* Dataset excerpts:
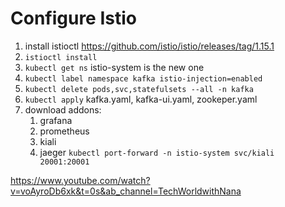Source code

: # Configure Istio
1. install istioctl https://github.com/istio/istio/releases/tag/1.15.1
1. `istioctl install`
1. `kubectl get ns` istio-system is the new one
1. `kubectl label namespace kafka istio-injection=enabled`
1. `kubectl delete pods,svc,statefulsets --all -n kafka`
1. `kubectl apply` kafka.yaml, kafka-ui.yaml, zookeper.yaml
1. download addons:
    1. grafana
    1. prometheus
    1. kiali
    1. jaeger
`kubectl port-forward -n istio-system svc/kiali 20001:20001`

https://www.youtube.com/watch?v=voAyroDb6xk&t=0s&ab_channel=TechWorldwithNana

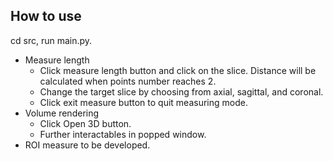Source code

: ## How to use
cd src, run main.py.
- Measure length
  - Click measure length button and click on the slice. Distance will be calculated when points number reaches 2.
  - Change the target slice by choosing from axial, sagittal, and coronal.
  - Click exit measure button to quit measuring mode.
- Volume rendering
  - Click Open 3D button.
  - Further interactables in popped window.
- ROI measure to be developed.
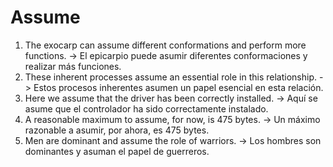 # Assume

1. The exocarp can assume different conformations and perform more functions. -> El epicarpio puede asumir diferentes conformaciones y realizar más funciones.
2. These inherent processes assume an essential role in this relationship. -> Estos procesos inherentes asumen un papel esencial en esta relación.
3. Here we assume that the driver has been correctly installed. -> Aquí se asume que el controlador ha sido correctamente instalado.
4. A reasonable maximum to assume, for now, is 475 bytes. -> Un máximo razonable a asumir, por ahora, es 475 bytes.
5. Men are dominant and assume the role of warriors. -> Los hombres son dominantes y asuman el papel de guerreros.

---

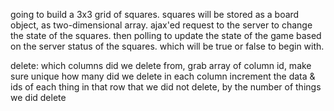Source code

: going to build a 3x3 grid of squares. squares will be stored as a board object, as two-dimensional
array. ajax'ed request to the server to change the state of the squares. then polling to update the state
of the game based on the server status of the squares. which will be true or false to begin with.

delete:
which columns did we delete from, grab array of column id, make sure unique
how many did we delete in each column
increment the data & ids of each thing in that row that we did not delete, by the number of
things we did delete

* How to complete this task:
For the entries above, print exactly the lines between the one with "delete pods,svc,statefulsets --all" and the one with "- ROI measure to be developed.", inclusive, with no pictures.

* Final answer:
1. `kubectl delete pods,svc,statefulsets --all -n kafka`
1. `kubectl apply` kafka.yaml, kafka-ui.yaml, zookeper.yaml
1. download addons:
    1. grafana
    1. prometheus
    1. kiali
    1. jaeger
`kubectl port-forward -n istio-system svc/kiali 20001:20001`

https://www.youtube.com/watch?v=voAyroDb6xk&t=0s&ab_channel=TechWorldwithNana

Source code

: ## How to use
cd src, run main.py.
- Measure length
  - Click measure length button and click on the slice. Distance will be calculated when points number reaches 2.
  - Change the target slice by choosing from axial, sagittal, and coronal.
  - Click exit measure button to quit measuring mode.
- Volume rendering
  - Click Open 3D button.
  - Further interactables in popped window.
- ROI measure to be developed.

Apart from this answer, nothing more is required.